Volcon Inc. filings document the completed corporate name and ticker change to Empery Digital Inc., its Nasdaq-listed common stock under EMPD, and the issuer's shift toward a Bitcoin treasury strategy. Recent Form 8-K disclosures cover Bitcoin holdings updates, stock repurchase activity, Regulation FD communications, operational and quarterly financial results, and the use of a dashboard for BTC holdings and valuation metrics.
The filing record also includes material definitive agreement disclosures for borrowing arrangements, exhibits related to press releases, and public-company status information such as emerging growth company status, capital-structure references, and governance actions by the board.
Empery Digital Inc. furnished an update on its business by issuing a press release that provides operational highlights and financial results for the quarter ended June 30, 2025. The company attached this press release as Exhibit 99.1 to a current report on Form 8-K. The information, including Exhibit 99.1, is treated as being "furnished" rather than "filed" under the Securities Exchange Act of 1934, which affects how it is used for legal liability purposes and in other SEC filings.

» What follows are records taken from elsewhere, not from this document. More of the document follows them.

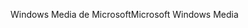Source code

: <span data-ttu-id="1c72f-101">Windows Media de Microsoft</span><span class="sxs-lookup"><span data-stu-id="1c72f-101">Microsoft Windows Media</span></span>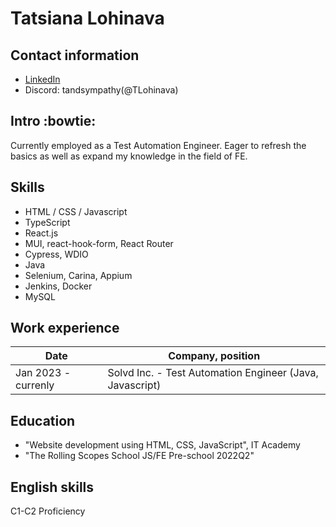 # Tatsiana Lohinava

## Contact information
* [LinkedIn](https://www.linkedin.com/in/tlohinava/)
* Discord: tandsympathy(@TLohinava)

## Intro :bowtie:
Currently employed as a Test Automation Engineer. Eager to refresh the basics as well as expand my knowledge in the field of FE.

## Skills
* HTML / CSS / Javascript
* TypeScript
* React.js
* MUI, react-hook-form, React Router
* Cypress, WDIO
* Java
* Selenium, Carina, Appium
* Jenkins, Docker
* MySQL

## Work experience
| Date | Company, position |
| ---- | ----- |
| Jan 2023 - currenly | Solvd Inc. - Test Automation Engineer (Java, Javascript) |

## Education
- "Website development using HTML, CSS, JavaScript", IT Academy
- "The Rolling Scopes School JS/FE Pre-school 2022Q2"

## English skills
C1-C2 Proficiency
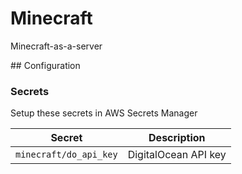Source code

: # Minecraft
Minecraft-as-a-server

## Configuration

### Secrets

Setup these secrets in AWS Secrets Manager

| Secret                 | Description          |
|------------------------|----------------------|
| `minecraft/do_api_key` | DigitalOcean API key |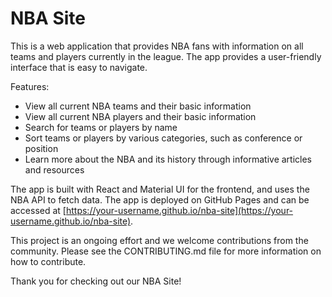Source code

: # NBA Site

This is a web application that provides NBA fans with information on all teams and players currently in the league. The app provides a user-friendly interface that is easy to navigate.

Features:
- View all current NBA teams and their basic information
- View all current NBA players and their basic information
- Search for teams or players by name
- Sort teams or players by various categories, such as conference or position
- Learn more about the NBA and its history through informative articles and resources

The app is built with React and Material UI for the frontend, and uses the NBA API to fetch data. The app is deployed on GitHub Pages and can be accessed at [https://your-username.github.io/nba-site](https://your-username.github.io/nba-site).

This project is an ongoing effort and we welcome contributions from the community. Please see the CONTRIBUTING.md file for more information on how to contribute.

Thank you for checking out our NBA Site!
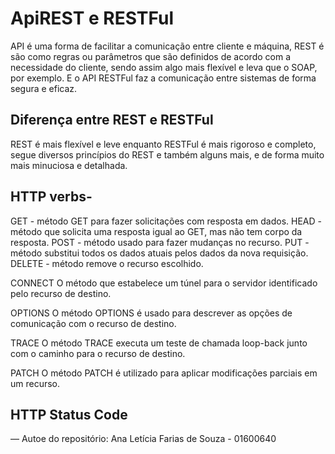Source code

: # ApiREST e RESTFul
API é uma forma de facilitar a comunicação entre cliente e máquina, REST é são como regras ou parâmetros que são definidos de acordo com a necessidade do cliente, sendo assim algo mais flexível e leva que o SOAP, por exemplo. E o API RESTFul faz a comunicação entre sistemas de forma segura e eficaz.

## Diferença entre REST e RESTFul
REST é mais flexível e leve enquanto RESTFul é mais rigoroso e completo, segue diversos princípios do REST e também alguns mais, e de forma muito mais minuciosa e detalhada.

## HTTP verbs- 
GET - método GET para fazer solicitações com resposta em dados.
HEAD - método que solicita uma resposta igual ao GET, mas não tem corpo da resposta.
POST - método usado para fazer mudanças no recurso.
PUT - método substitui todos os dados atuais pelos dados da nova requisição.
DELETE - método remove o recurso escolhido.

CONNECT
O método que estabelece um túnel para o servidor identificado pelo recurso de destino.

OPTIONS
O método OPTIONS é usado para descrever as opções de comunicação com o recurso de destino.

TRACE
O método TRACE executa um teste de chamada loop-back junto com o caminho para o recurso de destino.

PATCH
O método PATCH é utilizado para aplicar modificações parciais em um recurso.

## HTTP Status Code

—
Autoe do repositório: Ana Letícia Farias de Souza - 01600640
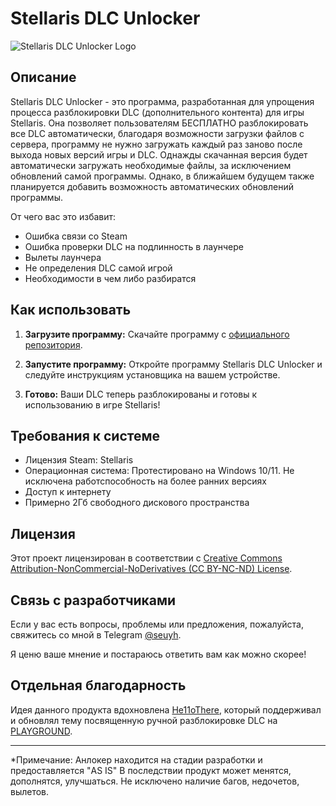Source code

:# Stellaris DLC Unlocker

![Stellaris DLC Unlocker Logo](https://i.playground.ru/p/f72DV753c6AGIytPjdG_DA.png)

## Описание

Stellaris DLC Unlocker - это программа, разработанная для упрощения процесса разблокировки DLC (дополнительного контента) для игры Stellaris. Она позволяет пользователям БЕСПЛАТНО разблокировать все DLC автоматически, благодаря возможности загрузки файлов с сервера, программу не нужно загружать каждый раз заново после выхода новых версий игры и DLC. Однажды скачанная версия будет автоматически загружать необходимые файлы, за исключением обновлений самой программы. Однако, в ближайшем будущем также планируется добавить возможность автоматических обновлений программы.

От чего вас это избавит:
- Ошибка связи со Steam
- Ошибка проверки DLC на подлинность в лаунчере
- Вылеты лаунчера
- Не определения DLC самой игрой
- Необходимости в чем либо разбиратся

## Как использовать

1. **Загрузите программу:** Скачайте программу с [официального репозитория](https://github.com/seuyh/stellaris-dlc-unlocker).

2. **Запустите программу:** Откройте программу Stellaris DLC Unlocker и следуйте инструкциям установщика на вашем устройстве.

5. **Готово:** Ваши DLC теперь разблокированы и готовы к использованию в игре Stellaris!

## Требования к системе

- Лицензия Steam: Stellaris
- Операционная система: Протестировано на Windows 10/11. Не исключена работспособность на более ранних версиях
- Доступ к интернету
- Примерно 2Гб свободного дискового пространства

## Лицензия

Этот проект лицензирован в соответствии с [Creative Commons Attribution-NonCommercial-NoDerivatives (CC BY-NC-ND) License](https://creativecommons.org/licenses/by-nc-nd/4.0/deed.ru).

## Связь с разработчиками

Если у вас есть вопросы, проблемы или предложения, пожалуйста, свяжитесь со мной в Telegram [@seuyh](https://github.com/seuyh/stellaris-dlc-unlock).

Я ценю ваше мнение и постараюсь ответить вам как можно скорее!


## Отдельная благодарность

Идея данного продукта вдохновлена [He11oThere](https://t.me/Temri1337), который поддерживал и обновлял тему посвященную ручной разблокировке DLC на [PLAYGROUND](https://www.playground.ru/stellaris/cheat/stellaris_dlc_unlocker_razblokirovschik_dopolnenij_3_10-1088979#29894040).

--- 

*Примечание: Анлокер находится на стадии разработки и предоставляется "AS IS" В последствии продукт может менятся, дополнятся, улучшаться. Не исключено наличие багов, недочетов, вылетов.
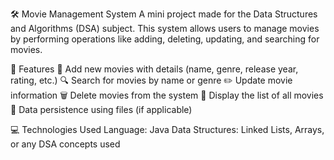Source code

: 🛠️ Movie Management System
A mini project made for the Data Structures and Algorithms (DSA) subject. This system allows users to manage movies by performing operations like adding, deleting, updating, and searching for movies.

🚀 Features
  🎥 Add new movies with details (name, genre, release year, rating, etc.)
  🔍 Search for movies by name or genre
  ✏️ Update movie information
  🗑️ Delete movies from the system
  📄 Display the list of all movies
  💾 Data persistence using files (if applicable)


💻 Technologies Used
  Language: Java
  Data Structures: Linked Lists, Arrays, or any DSA concepts used
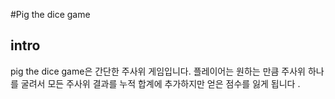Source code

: #Pig the dice game

## intro 

pig the dice game은 간단한 주사위 게임입니다.
플레이어는 원하는 만큼 주사위 하나를 굴려서 모든 주사위 결과를
누적 합계에 추가하지만 얻은 점수를 잃게 됩니다 .
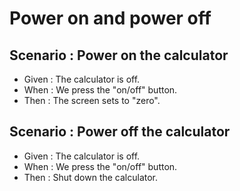 # Power on and power off

## Scenario : Power on the calculator

- Given : The calculator is off.
- When : We press the "on/off" button.
- Then : The screen sets to "zero".

## Scenario : Power off the calculator

- Given : The calculator is off.
- When : We press the "on/off" button.
- Then : Shut down the calculator.
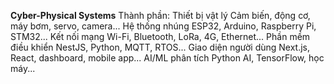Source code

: **Cyber-Physical Systems**
Thành phần:
Thiết bị vật lý Cảm biến, động cơ, máy bơm, servo, camera...
Hệ thống nhúng ESP32, Arduino, Raspberry Pi, STM32...
Kết nối mạng Wi-Fi, Bluetooth, LoRa, 4G, Ethernet...
Phần mềm điều khiển NestJS, Python, MQTT, RTOS...
Giao diện người dùng Next.js, React, dashboard, mobile app...
AI/ML phân tích Python AI, TensorFlow, học máy...
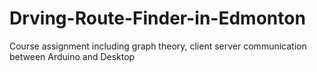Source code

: # Drving-Route-Finder-in-Edmonton
Course assignment including graph theory, client server communication between Arduino and Desktop
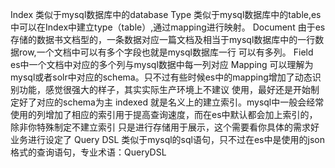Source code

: Index
    类似于mysql数据库中的database
Type
类似于mysql数据库中的table,es中可以在Index中建立type（table）,通过mapping进行映射。
Document
由于es存储的数据书文档型的，一条数据对应一篇文档及相当于mysql数据库中的一行数据row,一个文档中可以有多个字段也就是mysql数据库一行
可以有多列。     Field      es中一个文档中对应的多个列与mysql数据中每一列对应
Mapping
可以理解为mysql或者solr中对应的schema。只不过有些时候es中的mapping增加了动态识别功能，感觉很强大的样子，其实实际生产环境上不建议
使用，最好还是开始制定好了对应的schema为主
indexed
就是名义上的建立索引。mysql中一般会经常使用的列增加了相应的索引用于提高查询速度，而在es中默认都会加上索引的，除非你特殊制定不建立索引
只是进行存储用于展示，这个需要看你具体的需求好业务进行设定了
Query DSL
类似于mysql的sql语句，只不过在es中是使用的json格式的查询语句，专业术语：QueryDSL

Empery Digital, Inc. has filed a Form D (Rule 506(c)) disclosing a $501.43 million private placement of equity and related warrant securities.
- Total offering amount: $501,428,510; the entire amount has already been sold, leaving $0 unsold.
- Date of first sale: 17 Jul 2025; the company does not expect the offering to last more than one year.
- Investors: 122 accredited purchasers; minimum subscription was $50,000.
- Compensation: $19,596,423 in cash commissions paid to Clear Street LLC and Aegis Capital Corp, plus warrants for up to 163,929 common shares exercisable at $10.00.
- Securities offered: common equity and options/warrants; no debt instruments.
- Use of proceeds: $0 earmarked for payments to executives, directors or promoters.
- Issuer size: undisclosed; exemption claimed under Rule 506(c), which requires verification that all purchasers are accredited investors.
The filing indicates a fully subscribed capital raise that delivers substantial new funding without directing proceeds to insiders, but it also introduces potential dilution through both equity issuance and placement-agent warrants.
Volcon, Inc. (VLCN) – Form 4 insider activity
- Reporting person: Brett S. Director, VP of Legal & Director.
- Purchased 10,000 common shares on 21-Jul-2025 at $10 each in the company’s private placement, bringing direct stock ownership to 10,000 shares.
- Granted 298,802 non-qualified stock options on 17-Jul-2025, exercisable at $10 and expiring 17-Jul-2035. Vesting is performance-based: 20% vests at VWAP ≥ $10, with additional 20% increments until fully vested at VWAP ≥ $30.
The cash purchase (≈ $100k) signals personal commitment, while the long-dated, performance-linked option grant aligns the executive’s incentives with shareholders under Nasdaq Rule 5635(c). Total beneficial ownership after the transactions is 10,000 shares plus 298,802 options.